Art aficionado Jochen Kienzle treats the phenomenon of painting as a type of laboratory or think tank mirrored in theoretical reflections. If you consider the list of painters represented in the Kienzle universe and take note of such names as Klaus Merkel, Jonathan Lasker or Gary Stephan, then the present display by Jos van Merendonk is not really very far-fetched.
Born in 1956 in the Netherlands, Merendonk lives in Amsterdam. He received his formal training in Rotterdam and for many years his paintings have been shown in innumerable international venues. One key to identifying his paintings is the fact that he always uses the same medium: chromium oxide green. This is the one and only material he applies, using the most diverse tools, including paintbrushes and –rollers, scratching tools or spray-cans. Very traditional, van Merendonk places the chromium oxide green on canvas mounted on stretchers. So far so traditional: A painter makes use of different utensils to apply paint to canvas. The painting process sometimes attains a sculptural appearance, since the medium is neither smooth nor liquid but rather “content-filled” – lending it a somewhat “physical” quality.

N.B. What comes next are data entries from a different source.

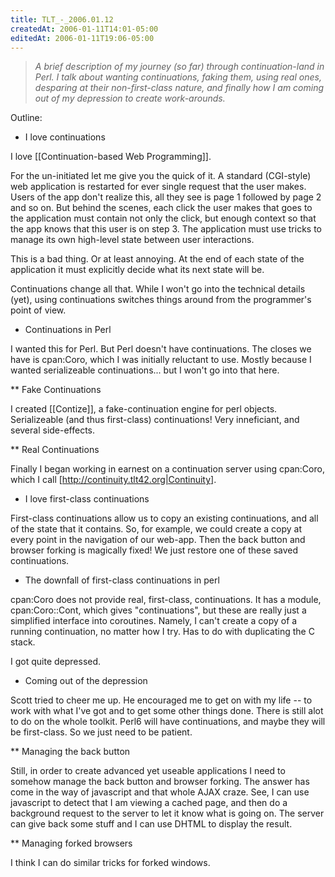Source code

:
 ```yaml
---
title: TLT_-_2006.01.12
createdAt: 2006-01-11T14:01-05:00
editedAt: 2006-01-11T19:06-05:00
---
```


<blockquote><i>A brief description of my journey (so far) through continuation-land in Perl. I talk about wanting continuations, faking them, using real ones, desparing at their non-first-class nature, and finally how I am coming out of my depression to create work-arounds.</i></blockquote>

Outline:

* I love continuations

I love [[Continuation-based Web Programming]].

For the un-initiated let me give you the quick of it. A standard (CGI-style) web application is restarted for ever single request that the user makes. Users of the app don't realize this, all they see is page 1 followed by page 2 and so on. But behind the scenes, each click the user makes that goes to the application must contain not only the click, but enough context so that the app knows that this user is on step 3. The application must use tricks to manage its own high-level state between user interactions.

This is a bad thing. Or at least annoying. At the end of each state of the application it must explicitly decide what its next state will be.

Continuations change all that. While I won't go into the technical details (yet), using continuations switches things around from the programmer's point of view.

* Continuations in Perl

I wanted this for Perl. But Perl doesn't have continuations. The closes we have is cpan:Coro, which I was initially reluctant to use. Mostly because I wanted serializeable continuations... but I won't go into that here.

** Fake Continuations

I created [[Contize]], a fake-continuation engine for perl objects. Serializeable (and thus first-class) continuations! Very inneficiant, and several side-effects.

** Real Continuations

Finally I began working in earnest on a continuation server using cpan:Coro, which I call [http://continuity.tlt42.org|Continuity].

* I love first-class continuations

First-class continuations allow us to copy an existing continuations, and all of the state that it contains. So, for example, we could create a copy at every point in the navigation of our web-app. Then the back button and browser forking is magically fixed! We just restore one of these saved continuations.

* The downfall of first-class continuations in perl

cpan:Coro does not provide real, first-class, continuations. It has a module, cpan:Coro::Cont, which gives "continuations", but these are really just a simplified interface into coroutines. Namely, I can't create a copy of a running continuation, no matter how I try. Has to do with duplicating the C stack.

I got quite depressed.

* Coming out of the depression

Scott tried to cheer me up. He encouraged me to get on with my life -- to work with what I've got and to get some other things done. There is still alot to do on the whole toolkit. Perl6 will have continuations, and maybe they will be first-class. So we just need to be patient.

** Managing the back button

Still, in order to create advanced yet useable applications I need to somehow manage the back button and browser forking. The answer has come in the way of javascript and that whole AJAX craze. See, I can use javascript to detect that I am viewing a cached page, and then do a background request to the server to let it know what is going on. The server can give back some stuff and I can use DHTML to display the result.

** Managing forked browsers

I think I can do similar tricks for forked windows.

What the artist creates on the support surface is anything but ‘representational’ in the traditional sense of the word. Broadly speaking, this is abstract painting, leaving lines and circles, an occasional X and at times a Z. Upon closer inspection it looks like he goes through all the numerous ideas of Western abstraction, attempting to quote and repeat any number of “-isms” that have been in vogue since the inception of so-called modern art in the early 20th century.
This attitude contains – also or maybe especially because it is uttered without a word – a sphere of commentary. Among the plethora of possible associations are such qualifiers as authentic, true, important, valuable, masterful, excellent, solid. Or that which is marketable on a wicked art market. And despite all the silence, one cannot help but suspect that one of the intended associations might simply be – horribile dictum – that these tableaux possess certain decorative qualities. A memento mori for a change, in the present overstock of pictures.